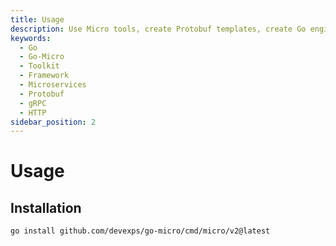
 ```yaml
---
title: Usage
description: Use Micro tools, create Protobuf templates, create Go engineering projects, create Service templates
keywords:
  - Go
  - Go-Micro
  - Toolkit
  - Framework
  - Microservices
  - Protobuf
  - gRPC
  - HTTP
sidebar_position: 2
---
```


# Usage

## Installation
```bash
go install github.com/devexps/go-micro/cmd/micro/v2@latest
```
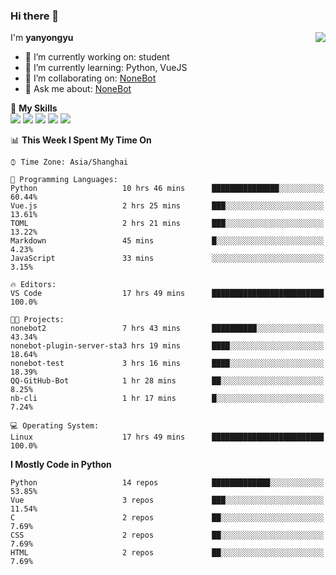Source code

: ### Hi there 👋

<a href="#">
  <img align="right" src="https://github-readme-stats.vercel.app/api?username=yanyongyu&count_private=true&show_icons=true&bg_color=15,f2f7fd,E0EAFC" />
</a>

I'm **yanyongyu**

- 🔭 I’m currently working on: student
- 🌱 I’m currently learning: Python, VueJS
- 👯 I’m collaborating on: [NoneBot](https://github.com/nonebot)
- 💬 Ask me about: [NoneBot](https://github.com/nonebot)

🌟 **My Skills**  
![](https://img.shields.io/badge/-Python-3e74a2?style=flat-square&logo=Python&logoColor=fff)
![](https://img.shields.io/badge/-Vue-4fc08d?style=flat-square&logo=Vue.js&logoColor=fff)
![](https://img.shields.io/badge/-Node.js-339933?style=flat-square&logo=Node.js&logoColor=fff)
![](https://img.shields.io/badge/-Docker-2496ED?style=flat-square&logo=Docker&logoColor=fff)
![](https://img.shields.io/badge/-Linux-000000?style=flat-square&logo=Linux&logoColor=fff)

<!--START_SECTION:waka-->
📊 **This Week I Spent My Time On** 

```text
⌚︎ Time Zone: Asia/Shanghai

💬 Programming Languages: 
Python                   10 hrs 46 mins      ███████████████░░░░░░░░░░   60.44% 
Vue.js                   2 hrs 25 mins       ███░░░░░░░░░░░░░░░░░░░░░░   13.61% 
TOML                     2 hrs 21 mins       ███░░░░░░░░░░░░░░░░░░░░░░   13.22% 
Markdown                 45 mins             █░░░░░░░░░░░░░░░░░░░░░░░░   4.23% 
JavaScript               33 mins             ░░░░░░░░░░░░░░░░░░░░░░░░░   3.15%

🔥 Editors: 
VS Code                  17 hrs 49 mins      █████████████████████████   100.0%

🐱‍💻 Projects: 
nonebot2                 7 hrs 43 mins       ██████████░░░░░░░░░░░░░░░   43.34% 
nonebot-plugin-server-sta3 hrs 19 mins       ████░░░░░░░░░░░░░░░░░░░░░   18.64% 
nonebot-test             3 hrs 16 mins       ████░░░░░░░░░░░░░░░░░░░░░   18.39% 
QQ-GitHub-Bot            1 hr 28 mins        ██░░░░░░░░░░░░░░░░░░░░░░░   8.25% 
nb-cli                   1 hr 17 mins        █░░░░░░░░░░░░░░░░░░░░░░░░   7.24%

💻 Operating System: 
Linux                    17 hrs 49 mins      █████████████████████████   100.0%

```

**I Mostly Code in Python** 

```text
Python                   14 repos            █████████████░░░░░░░░░░░░   53.85% 
Vue                      3 repos             ███░░░░░░░░░░░░░░░░░░░░░░   11.54% 
C                        2 repos             ██░░░░░░░░░░░░░░░░░░░░░░░   7.69% 
CSS                      2 repos             ██░░░░░░░░░░░░░░░░░░░░░░░   7.69% 
HTML                     2 repos             ██░░░░░░░░░░░░░░░░░░░░░░░   7.69%

```



<!--END_SECTION:waka-->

......

What the exercise asks: Leave out the pictures and copy the rest of the material above exactly.

Written solution:
 ```yaml
---
title: Usage
description: Use Micro tools, create Protobuf templates, create Go engineering projects, create Service templates
keywords:
  - Go
  - Go-Micro
  - Toolkit
  - Framework
  - Microservices
  - Protobuf
  - gRPC
  - HTTP
sidebar_position: 2
---
```


# Usage

## Installation
```bash
go install github.com/devexps/go-micro/cmd/micro/v2@latest
```
Source code

: ### Hi there 👋

<a href="#">
  <img align="right" src="https://github-readme-stats.vercel.app/api?username=yanyongyu&count_private=true&show_icons=true&bg_color=15,f2f7fd,E0EAFC" />
</a>

I'm **yanyongyu**

- 🔭 I’m currently working on: student
- 🌱 I’m currently learning: Python, VueJS
- 👯 I’m collaborating on: [NoneBot](https://github.com/nonebot)
- 💬 Ask me about: [NoneBot](https://github.com/nonebot)

🌟 **My Skills**  
![](https://img.shields.io/badge/-Python-3e74a2?style=flat-square&logo=Python&logoColor=fff)
![](https://img.shields.io/badge/-Vue-4fc08d?style=flat-square&logo=Vue.js&logoColor=fff)
![](https://img.shields.io/badge/-Node.js-339933?style=flat-square&logo=Node.js&logoColor=fff)
![](https://img.shields.io/badge/-Docker-2496ED?style=flat-square&logo=Docker&logoColor=fff)
![](https://img.shields.io/badge/-Linux-000000?style=flat-square&logo=Linux&logoColor=fff)

<!--START_SECTION:waka-->
📊 **This Week I Spent My Time On** 

```text
⌚︎ Time Zone: Asia/Shanghai

💬 Programming Languages: 
Python                   10 hrs 46 mins      ███████████████░░░░░░░░░░   60.44% 
Vue.js                   2 hrs 25 mins       ███░░░░░░░░░░░░░░░░░░░░░░   13.61% 
TOML                     2 hrs 21 mins       ███░░░░░░░░░░░░░░░░░░░░░░   13.22% 
Markdown                 45 mins             █░░░░░░░░░░░░░░░░░░░░░░░░   4.23% 
JavaScript               33 mins             ░░░░░░░░░░░░░░░░░░░░░░░░░   3.15%

🔥 Editors: 
VS Code                  17 hrs 49 mins      █████████████████████████   100.0%

🐱‍💻 Projects: 
nonebot2                 7 hrs 43 mins       ██████████░░░░░░░░░░░░░░░   43.34% 
nonebot-plugin-server-sta3 hrs 19 mins       ████░░░░░░░░░░░░░░░░░░░░░   18.64% 
nonebot-test             3 hrs 16 mins       ████░░░░░░░░░░░░░░░░░░░░░   18.39% 
QQ-GitHub-Bot            1 hr 28 mins        ██░░░░░░░░░░░░░░░░░░░░░░░   8.25% 
nb-cli                   1 hr 17 mins        █░░░░░░░░░░░░░░░░░░░░░░░░   7.24%

💻 Operating System: 
Linux                    17 hrs 49 mins      █████████████████████████   100.0%

```

**I Mostly Code in Python** 

```text
Python                   14 repos            █████████████░░░░░░░░░░░░   53.85% 
Vue                      3 repos             ███░░░░░░░░░░░░░░░░░░░░░░   11.54% 
C                        2 repos             ██░░░░░░░░░░░░░░░░░░░░░░░   7.69% 
CSS                      2 repos             ██░░░░░░░░░░░░░░░░░░░░░░░   7.69% 
HTML                     2 repos             ██░░░░░░░░░░░░░░░░░░░░░░░   7.69%

```



<!--END_SECTION:waka-->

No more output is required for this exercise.